Alan Rothwell, Lord Ravenscar, drew his team of black purebreds to a stop on the uneven drive of Hollywell House. It was fitting that each mile passed on the road from Bath had added a shade of grey to the clouds. It suited his mood and it certainly suited the gloom of the sooty stone and unkempt lawn of Hollywell House.
The estate had seen better days and with any luck would see them again, but first he would have to buy the place. The only problem was that he had no idea from whom. The news that Albert Curtis had dropped dead in church in the middle of his sermon after recovering from a bout of fever was doubly unwelcome—now Alan would have to renegotiate the purchase with whoever inherited the house.
‘What now, Captain?’ His groom tilted his head to inspect the clouds and Alan handed him the reins and jumped down, avoiding a muddy rut. Even the gravel was thin on the ground and the drive in worse shape than the country lane leading up from Keynsham. No wonder poor Albert had wanted to escape to a mission in the jungle; he had not been cut out to be a landlord.
‘The door’s open. Perhaps the new heir is inside, come to inspect his new domain. Walk the horses while I see what I can do about this setback, Jem.’
‘Matter of time before we get soaked, Captain.’
‘Isn’t it time you stopped calling me Captain? It’s been six years since we sold out. Don’t think I don’t notice you only revert to rank when you’re annoyed with me, Sergeant.’
‘It’s coming through this stretch of Somerset, Captain. Always makes you jittery.’
‘With good reason. What’s your excuse?’
‘Your foul temper the closer you come to Lady Ravenscar’s territory, Captain.’
Jem grinned and tapped the whip to the leader’s back, setting the curricle in motion before Alan could respond to his old sergeant’s provocation.
Jem was right, of course. His temper was never one of his strong points, but it undeniably deteriorated the closer he came to Ravenscar Hall. Stanton had warned him to steer clear of Hollywell and find another property, preferably on the other side of Bristol, and Stanton had a damn annoying tendency to be right. No doubt he would tell him it served him right for trying to poke one in his grandmother’s eye. The satisfaction of imagining her reaction to his plans for Hollywell House was fast losing its appeal the closer he came to his childhood home.
No, not home. It had never been a true home. He had been six when he, his parents and his sister had left Ravenscar Hall for the first time, but old enough to be grateful it was behind him. The last thing he had wanted was to be dragged back there with Cat when his parents died, but at least he had spent most of those long years away at school rather than at Ravenscar, and the moment Cat had married, he had enlisted and sworn never to return as long as his grandparents were alive.
Hollywell House was another matter altogether. He had been here only last month on his return from Bristol, but his strongest memories of Hollywell were still those of a boy. For an angry and grieving twelve-year-old, Jasper and Mary Curtis’s library had been a sanctuary from the brutality of his grandfather’s tyranny. It was the library that had sparked the idea to acquire Hollywell for the Hope House foundation; it was light enough and large enough to make a fine memory room like the one they had established in London. After the fire at the old structure they had been using for Hope House in Bristol, it was no longer merely a good idea, it was a necessity. Whatever pressure he had to bring to bear on Albert’s heir, he would do so.

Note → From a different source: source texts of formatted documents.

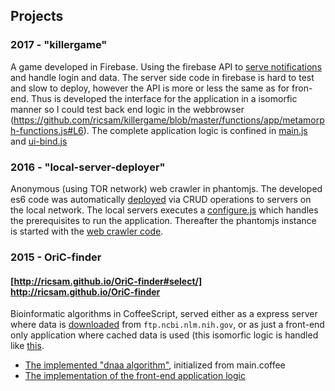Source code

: ## Projects

### 2017 - "killergame"
A game developed in Firebase. Using the firebase API to [serve notifications](https://github.com/ricsam/killergame/blob/master/functions/firebase-messaging-sw.js) and handle login and data. The server side code in firebase is hard to test and slow to deploy, however the API is more or less the same as for fron-end. Thus is developed the interface for the application in a isomorfic manner so I could test back end logic in the webbrowser (https://github.com/ricsam/killergame/blob/master/functions/app/metamorph-functions.js#L6). The complete application logic is confined in [main.js](https://github.com/ricsam/killergame/blob/master/functions/app/main.js) and [ui-bind.js](https://github.com/ricsam/killergame/blob/master/functions/app/ui-binds.js)

### 2016 - "local-server-deployer"
Anonymous (using TOR network) web crawler in phantomjs. The developed es6 code was automatically [deployed](https://github.com/ricsam/local-server-deployer/blob/master/deployer.js) via CRUD operations to servers on the local network. The local servers executes a [configure.js](https://github.com/ricsam/local-server-deployer/blob/master/local/configure.js) which handles the prerequisites to run the application. Thereafter the phantomjs instance is started with the [web crawler code](https://github.com/ricsam/local-server-deployer/blob/master/local/scripts/crawler.js).

### 2015 - OriC-finder
#### [http://ricsam.github.io/OriC-finder#select/] http://ricsam.github.io/OriC-finder
Bioinformatic algorithms in CoffeeScript, served either as a express server where data is [downloaded](https://github.com/ricsam/OriC-finder/blob/v2.0/modules/genome-download.coffee) from `ftp.ncbi.nlm.nih.gov`, or as just a front-end only application where cached data is used (this isomorfic logic is handled like [this](https://github.com/ricsam/OriC-finder/blob/3088e3d168cb9454edbec257437cc32dcd844ad1/public/server_/GenBank.coffee#L84).

- [The implemented "dnaa algorithm"](https://github.com/ricsam/OriC-finder/tree/v2.0/public/pages_/dnaa), initialized from main.coffee
- [The implementation of the front-end application logic](https://github.com/ricsam/OriC-finder/tree/v2.0/public/server_)
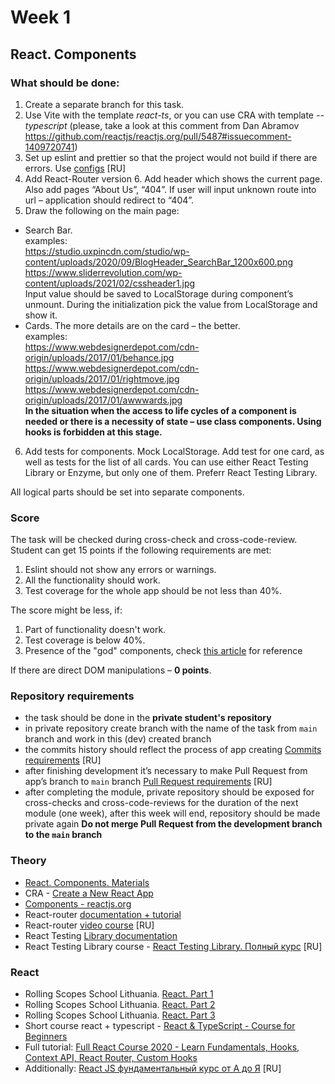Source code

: # Week 1

## React. Components

### What should be done:

1. Create a separate branch for this task.
2. Use Vite with the template *react-ts*, or you can use CRA with template *--typescript* (please, take a look at this comment from Dan Abramov https://github.com/reactjs/reactjs.org/pull/5487#issuecomment-1409720741)
3. Set up eslint and prettier so that the project would not build if there are errors. Use [configs](https://github.com/rolling-scopes-school/tasks/blob/master/react/modules/module01/configs.md) [RU]
4. Add React-Router version 6. Add header which shows the current page. Also add pages “About Us”, “404”. If user will input unknown route into url – application should redirect to “404”.
5. Draw the following on the main page:
* Search Bar.\
examples:\
https://studio.uxpincdn.com/studio/wp-content/uploads/2020/09/BlogHeader_SearchBar_1200x600.png \
https://www.sliderrevolution.com/wp-content/uploads/2021/02/cssheader1.jpg \
Input value should be saved to LocalStorage during component’s unmount. During the initialization pick the value from LocalStorage and show it.
* Cards. The more details are on the card – the better.\
examples: \
https://www.webdesignerdepot.com/cdn-origin/uploads/2017/01/behance.jpg \
https://www.webdesignerdepot.com/cdn-origin/uploads/2017/01/rightmove.jpg \
https://www.webdesignerdepot.com/cdn-origin/uploads/2017/01/awwwards.jpg \
**In the situation when the access to life cycles of a component is needed or there is a necessity of state – use class components. Using hooks is forbidden at this stage.**
6. Add tests for components. Mock LocalStorage. Add test for one card, as well as tests for the list of all cards. You can use either React Testing Library or Enzyme, but only one of them. Preferr React Testing Library.

All logical parts should be set into separate components.
### Score
The task will be checked during cross-check and cross-code-review.
Student can get 15 points if the following requirements are met:
1. Eslint should not show any errors or warnings.
2. All the functionality should work.
3. Test coverage for the whole app should be not less than 40%.

The score might be less, if:
1. Part of functionality doesn't work.
2. Test coverage is below 40%.
3. Presence of the "god" components, check [this article](https://dmitripavlutin.com/7-architectural-attributes-of-a-reliable-react-component/) for reference


If there are direct DOM manipulations – **0 points**.
### Repository requirements

* the task should be done in the **private student's repository** 
* in private repository create branch with the name of the task from `main` branch and work in this (dev) created branch
* the commits history should reflect the process of app creating [Commits requirements](https://docs.rs.school/#/git-convention?id=%D0%A2%D1%80%D0%B5%D0%B1%D0%BE%D0%B2%D0%B0%D0%BD%D0%B8%D1%8F-%D0%BA-%D0%B8%D0%BC%D0%B5%D0%BD%D0%B0%D0%BC-%D0%BA%D0%BE%D0%BC%D0%BC%D0%B8%D1%82%D0%BE%D0%B2) [RU]
* after finishing development it’s necessary to make Pull Request from app’s branch to `main` branch [Pull Request requirements](https://docs.rs.school/#/pull-request-review-process?id=%D0%A2%D1%80%D0%B5%D0%B1%D0%BE%D0%B2%D0%B0%D0%BD%D0%B8%D1%8F-%D0%BA-pull-request-pr) [RU]
* after completing the module, private repository should be exposed for cross-checks and cross-code-reviews for the duration of the next module (one week), after this week will end, repository should be made private again 
**Do not merge Pull Request from the development branch to the `main` branch**
### Theory

*	[React. Components. Materials](https://docs.google.com/document/d/1WLWjBiVMjsVADf5FWFYfPObQOrLD1624h5etyafCfr8/edit)
*	CRA - [Create a New React App](https://reactjs.org/docs/create-a-new-react-app.html)
*	[Components - reactjs.org](https://reactjs.org/docs/components-and-props.html)
*	React-router [documentation + tutorial](https://reactrouter.com/docs/en/v6/getting-started/tutorial)
*	React-router [video course](https://www.youtube.com/watch?v=0auS9DNTmzE) [RU]
*	React Testing [Library documentation](https://testing-library.com/docs/react-testing-library/intro/)
*	React Testing Library course - [React Testing Library. Полный курс](https://www.youtube.com/watch?v=n79PMyqcCJ8&t=585s) [RU]

### React

*	Rolling Scopes School Lithuania. [React. Part 1](https://www.youtube.com/watch?v=L8CmtfCu9AI)
*	Rolling Scopes School Lithuania. [React. Part 2](https://www.youtube.com/watch?v=Rrg4D6AHc5A)
*	Rolling Scopes School Lithuania. [React. Part 3](https://www.youtube.com/watch?v=w9MvuGWVvkY)
*	Short course react + typescript - [React & TypeScript - Course for Beginners](https://www.youtube.com/watch?v=FJDVKeh7RJI)
*	Full tutorial: [Full React Course 2020 - Learn Fundamentals, Hooks, Context API, React Router, Custom Hooks](https://www.youtube.com/watch?v=4UZrsTqkcW4&t=8419s)
*	Additionally: [React JS фундаментальный курс от А до Я](https://www.youtube.com/watch?v=GNrdg3PzpJQ) [RU]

He took one step into the library and stopped abruptly.
Just last month he and Albert Curtis had shared a glass of brandy in what had been a perfectly ordinary and orderly library. The only unusual features were Harry and Falstaff, two weapon-wielding suits of armour which had taken pride of place in the centre of the room, standing guard over what was once a small ornate bookcase where old Jasper had kept his favourite books, and a pair of worn leather armchairs he had brought from France before the revolution. This unusual if pleasant arrangement had been reduced to a pile of tangled steel breastplates, helmets and books, and at the edge of the chaos stood a young woman wielding a very large flanged mace which had once been held confidently in Falstaff’s metal gloves.
‘Did you do this?’ she demanded.
The absurdity of her question when it was apparent she was not only the author of this destruction but probably also mad roused him from his shock. He surveyed the room again. And then her, more leisurely. She must be quite strong, because though the mace was substantial, she held it aloft very steadily, rather like a cricketer waiting for him to bowl. She was also reasonably pretty, so it was a pity she was mad.
‘Why would I do this?’ he temporised. ‘You can put that mace down, by the way. I’m not coming near you, believe me.’
The tip of the mace hit the floor with a thump that shook the room, but she didn’t release the handle.
‘Who are you and what are you doing here?’
‘What I am doing is giving you a wide berth at the moment. Is your mania general or is it directed against anything medieval?’
She looked around the room for a moment and her mouth drooped.
‘I don’t understand. Why would anyone do this? It makes no sense.’
‘That is the definition of madness, isn’t it?’
She frowned at him.
‘I’m not mad. You still haven’t explained who you are and what you are doing here.’
‘Nor have you.’
‘I don’t have to. This is my house and you are trespassing.’